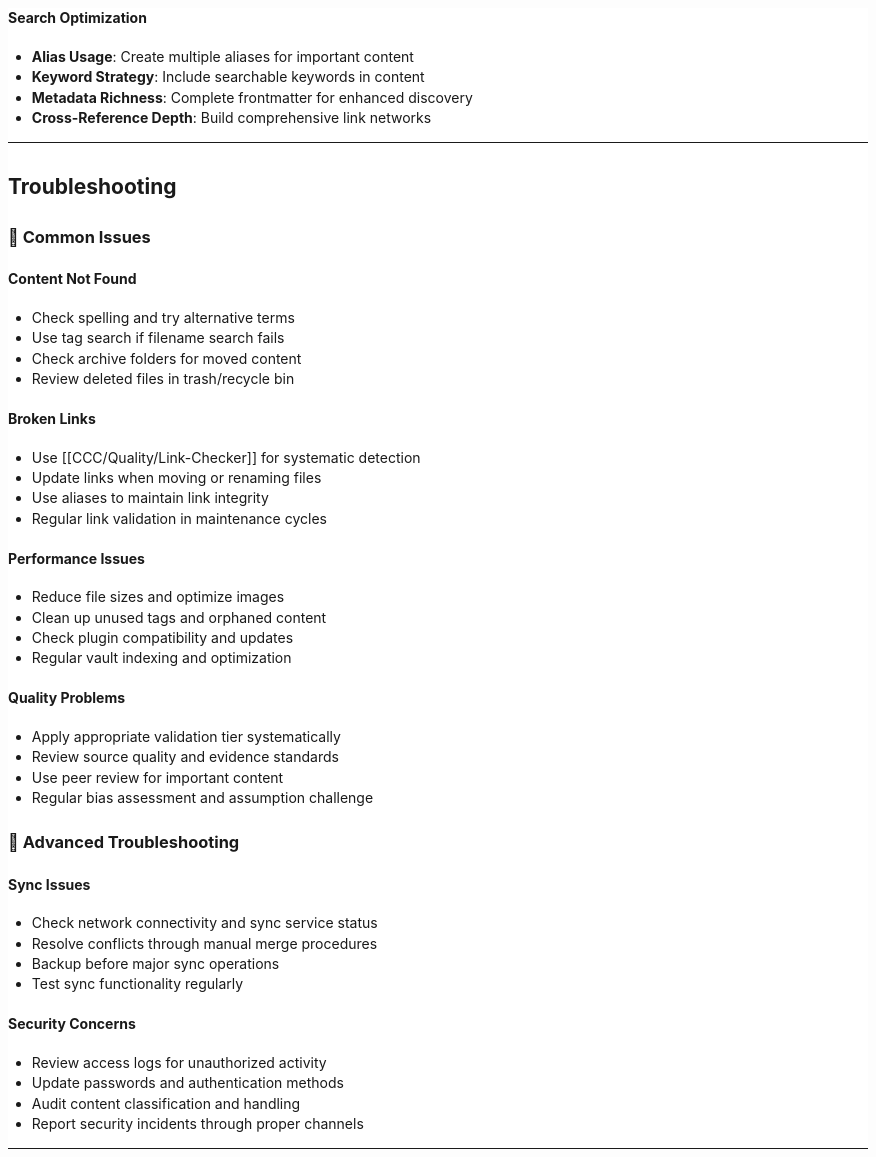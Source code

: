 #### **Search Optimization**
- **Alias Usage**: Create multiple aliases for important content
- **Keyword Strategy**: Include searchable keywords in content
- **Metadata Richness**: Complete frontmatter for enhanced discovery
- **Cross-Reference Depth**: Build comprehensive link networks

---

## Troubleshooting

### 🚨 **Common Issues**

#### **Content Not Found**
- Check spelling and try alternative terms
- Use tag search if filename search fails
- Check archive folders for moved content
- Review deleted files in trash/recycle bin

#### **Broken Links**
- Use [[CCC/Quality/Link-Checker]] for systematic detection
- Update links when moving or renaming files
- Use aliases to maintain link integrity
- Regular link validation in maintenance cycles

#### **Performance Issues**
- Reduce file sizes and optimize images
- Clean up unused tags and orphaned content
- Check plugin compatibility and updates
- Regular vault indexing and optimization

#### **Quality Problems**
- Apply appropriate validation tier systematically
- Review source quality and evidence standards
- Use peer review for important content
- Regular bias assessment and assumption challenge

### 🔧 **Advanced Troubleshooting**

#### **Sync Issues**
- Check network connectivity and sync service status
- Resolve conflicts through manual merge procedures
- Backup before major sync operations
- Test sync functionality regularly

#### **Security Concerns**
- Review access logs for unauthorized activity
- Update passwords and authentication methods
- Audit content classification and handling
- Report security incidents through proper channels

---
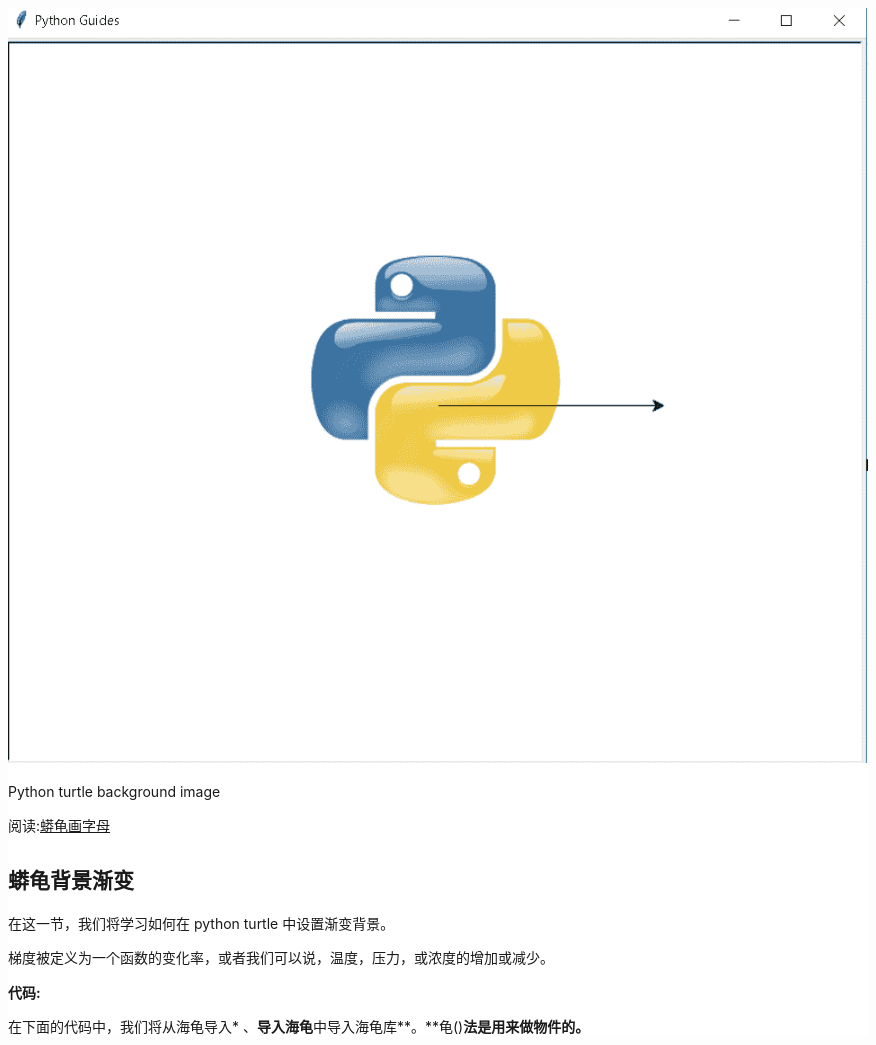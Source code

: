 ![Python turtle background image](img/636d4656426cbac7e8e94656018dfc31.png "Python turtle background image")

Python turtle background image

阅读:[蟒龟画字母](https://pythonguides.com/python-turtle-draw-letters/)

## 蟒龟背景渐变

在这一节，我们将学习如何在 python turtle 中设置渐变背景。

梯度被定义为一个函数的变化率，或者我们可以说，温度，压力，或浓度的增加或减少。

**代码:**

在下面的代码中，我们将从海龟导入* 、**导入海龟**中导入海龟库**。**龟()**法是用来做物件的。**
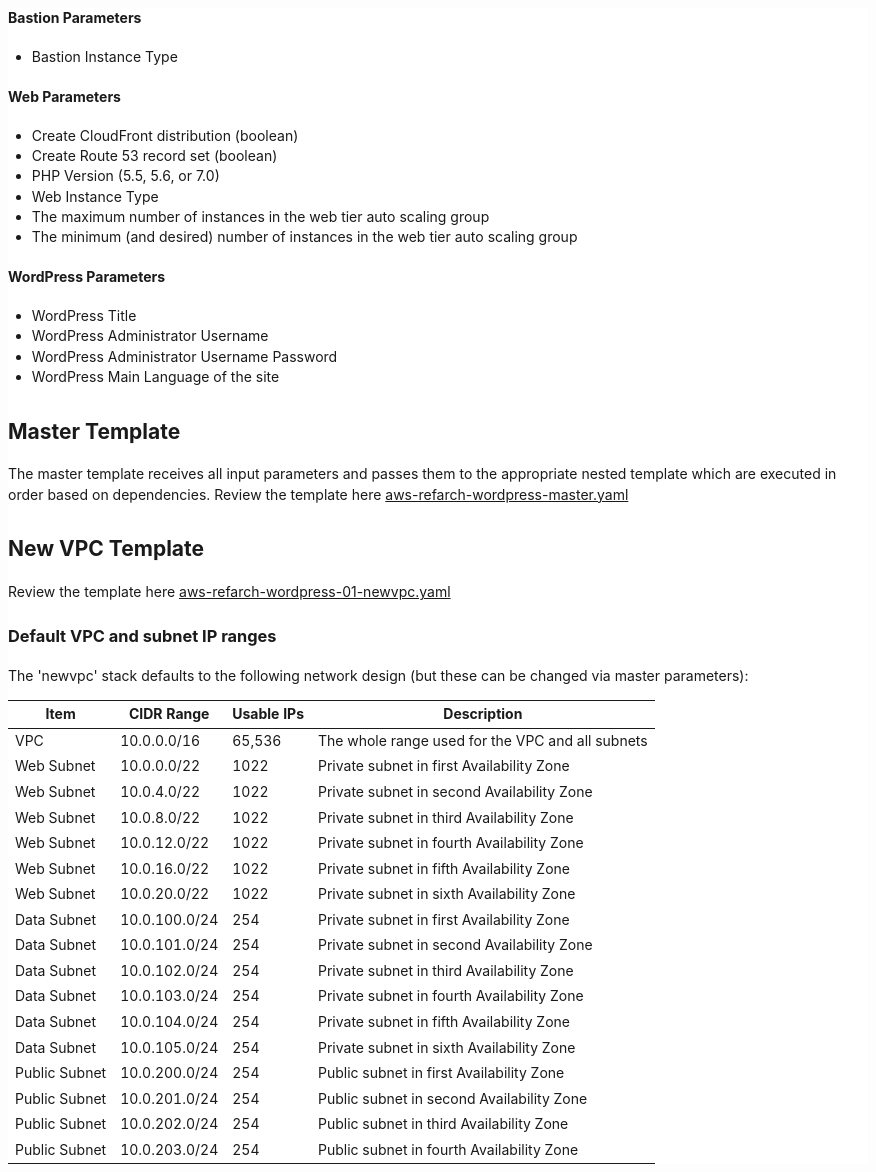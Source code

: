 #### Bastion Parameters
- Bastion Instance Type

#### Web Parameters
- Create CloudFront distribution (boolean)
- Create Route 53 record set (boolean)
- PHP Version (5.5, 5.6, or 7.0)
- Web Instance Type
- The maximum number of instances in the web tier auto scaling group
- The minimum (and desired) number of instances in the web tier auto scaling group

#### WordPress Parameters
- WordPress Title
- WordPress Administrator Username
- WordPress Administrator Username Password
- WordPress Main Language of the site

## Master Template
The master template receives all input parameters and passes them to the appropriate nested template which are executed in order based on dependencies.
Review the template here [aws-refarch-wordpress-master.yaml](templates/aws-refarch-wordpress-master.yaml)

## New VPC Template
Review the template here [aws-refarch-wordpress-01-newvpc.yaml](templates/aws-refarch-wordpress-01-newvpc.yaml)

### Default VPC and subnet IP ranges

The 'newvpc' stack defaults to the following network design (but these can be changed via master parameters):

| Item | CIDR Range | Usable IPs | Description |
| --- | --- | --- | --- |
| VPC | 10.0.0.0/16 | 65,536 | The whole range used for the VPC and all subnets |
| Web Subnet | 10.0.0.0/22 | 1022 | Private subnet in first Availability Zone |
| Web Subnet | 10.0.4.0/22 | 1022 | Private subnet in second Availability Zone |
| Web Subnet | 10.0.8.0/22 | 1022 | Private subnet in third Availability Zone |
| Web Subnet | 10.0.12.0/22 | 1022 | Private subnet in fourth Availability Zone |
| Web Subnet | 10.0.16.0/22 | 1022 | Private subnet in fifth Availability Zone |
| Web Subnet | 10.0.20.0/22 | 1022 | Private subnet in sixth Availability Zone |
| Data Subnet | 10.0.100.0/24 | 254 | Private subnet in first Availability Zone |
| Data Subnet | 10.0.101.0/24 | 254 | Private subnet in second Availability Zone |
| Data Subnet | 10.0.102.0/24 | 254 | Private subnet in third Availability Zone |
| Data Subnet | 10.0.103.0/24 | 254 | Private subnet in fourth Availability Zone |
| Data Subnet | 10.0.104.0/24 | 254 | Private subnet in fifth Availability Zone |
| Data Subnet | 10.0.105.0/24 | 254 | Private subnet in sixth Availability Zone |
| Public Subnet | 10.0.200.0/24 | 254 | Public subnet in first Availability Zone |
| Public Subnet | 10.0.201.0/24 | 254 | Public subnet in second Availability Zone |
| Public Subnet | 10.0.202.0/24 | 254 | Public subnet in third Availability Zone |
| Public Subnet | 10.0.203.0/24 | 254 | Public subnet in fourth Availability Zone |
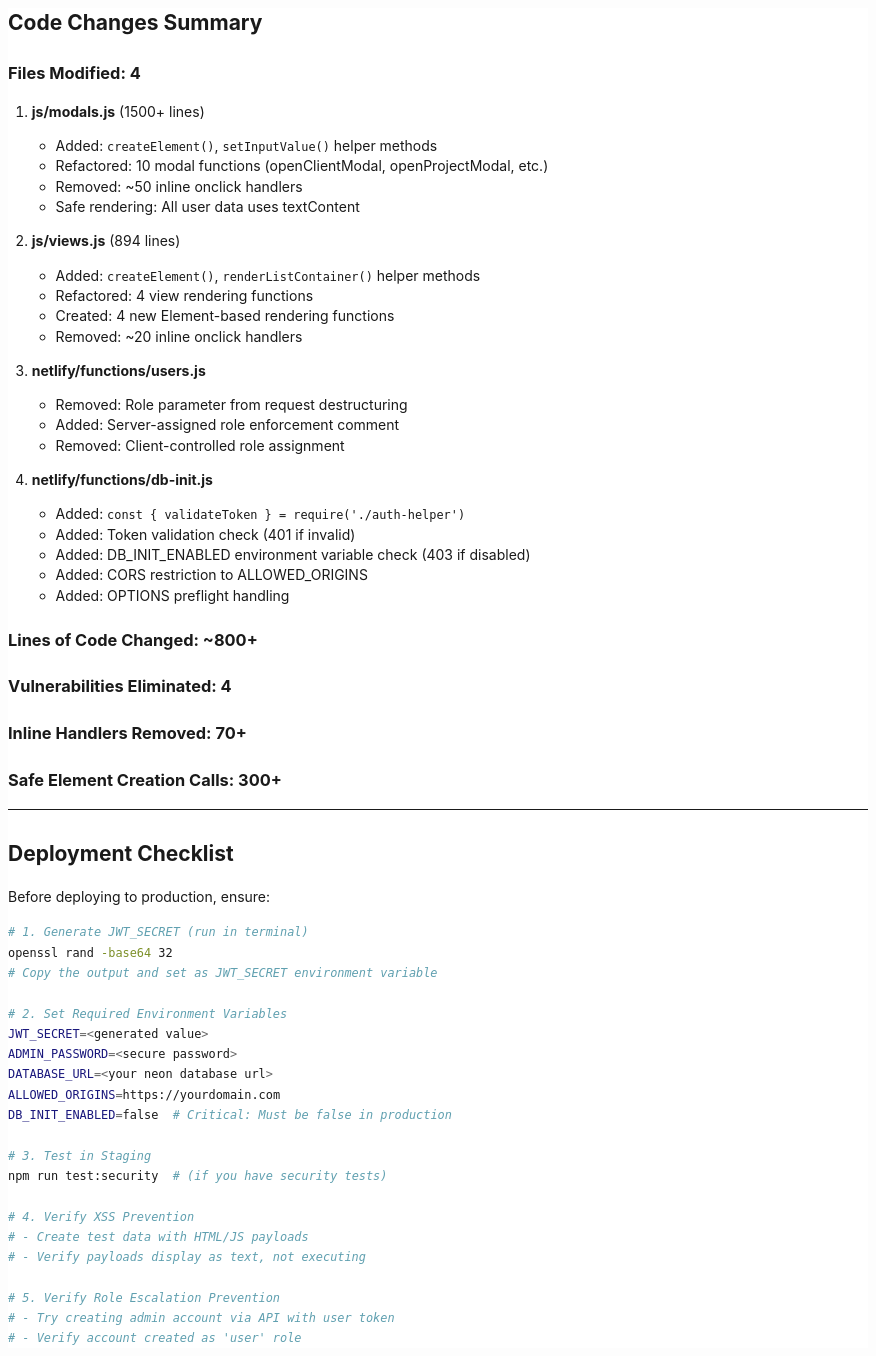 
## Code Changes Summary

### Files Modified: 4

1. **js/modals.js** (1500+ lines)
   - Added: `createElement()`, `setInputValue()` helper methods
   - Refactored: 10 modal functions (openClientModal, openProjectModal, etc.)
   - Removed: ~50 inline onclick handlers
   - Safe rendering: All user data uses textContent

2. **js/views.js** (894 lines)
   - Added: `createElement()`, `renderListContainer()` helper methods
   - Refactored: 4 view rendering functions
   - Created: 4 new Element-based rendering functions
   - Removed: ~20 inline onclick handlers

3. **netlify/functions/users.js**
   - Removed: Role parameter from request destructuring
   - Added: Server-assigned role enforcement comment
   - Removed: Client-controlled role assignment

4. **netlify/functions/db-init.js**
   - Added: `const { validateToken } = require('./auth-helper')`
   - Added: Token validation check (401 if invalid)
   - Added: DB_INIT_ENABLED environment variable check (403 if disabled)
   - Added: CORS restriction to ALLOWED_ORIGINS
   - Added: OPTIONS preflight handling

### Lines of Code Changed: ~800+
### Vulnerabilities Eliminated: 4
### Inline Handlers Removed: 70+
### Safe Element Creation Calls: 300+

---

## Deployment Checklist

Before deploying to production, ensure:

```bash
# 1. Generate JWT_SECRET (run in terminal)
openssl rand -base64 32
# Copy the output and set as JWT_SECRET environment variable

# 2. Set Required Environment Variables
JWT_SECRET=<generated value>
ADMIN_PASSWORD=<secure password>
DATABASE_URL=<your neon database url>
ALLOWED_ORIGINS=https://yourdomain.com
DB_INIT_ENABLED=false  # Critical: Must be false in production

# 3. Test in Staging
npm run test:security  # (if you have security tests)

# 4. Verify XSS Prevention
# - Create test data with HTML/JS payloads
# - Verify payloads display as text, not executing

# 5. Verify Role Escalation Prevention  
# - Try creating admin account via API with user token
# - Verify account created as 'user' role

```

········

Problem statement:
Each line from the first line of the records through the line containing "- **Metadata Richness**: Complete" must be reproduced exactly, with both ends included and all pictures omitted; nothing else belongs in the answer.

Expected answer:
Source code

: #### **Search Optimization**
- **Alias Usage**: Create multiple aliases for important content
- **Keyword Strategy**: Include searchable keywords in content
- **Metadata Richness**: Complete frontmatter for enhanced discovery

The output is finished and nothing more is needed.